What is required:
Restate only the tail of the data below, starting at the line that contains "In the project" and including the last line, word for word.
***** Study material *****
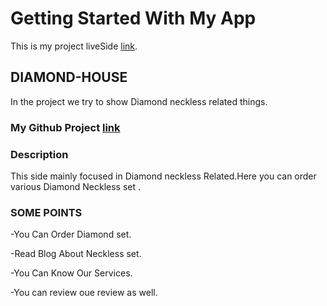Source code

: # Getting Started With My App


This is my project liveSide [link](https://diamond-house-1024c.web.app/).


## DIAMOND-HOUSE

In the project we try to show Diamond neckless related  things.

### My Github Project [link](https://github.com/programming-hero-web-course-4/niche-website-client-side-krishnacheashty)



### Description
 This side mainly focused in Diamond neckless Related.Here you can order various Diamond Neckless set .

 ### SOME POINTS 

 -You Can Order Diamond set.

 -Read Blog About Neckless set.

 -You Can Know Our Services.

 -You can review oue review as well.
*****
Result of this exercise:
In the project we try to show Diamond neckless related  things.

### My Github Project [link](https://github.com/programming-hero-web-course-4/niche-website-client-side-krishnacheashty)



### Description
 This side mainly focused in Diamond neckless Related.Here you can order various Diamond Neckless set .

 ### SOME POINTS 

 -You Can Order Diamond set.

 -Read Blog About Neckless set.

 -You Can Know Our Services.

 -You can review oue review as well.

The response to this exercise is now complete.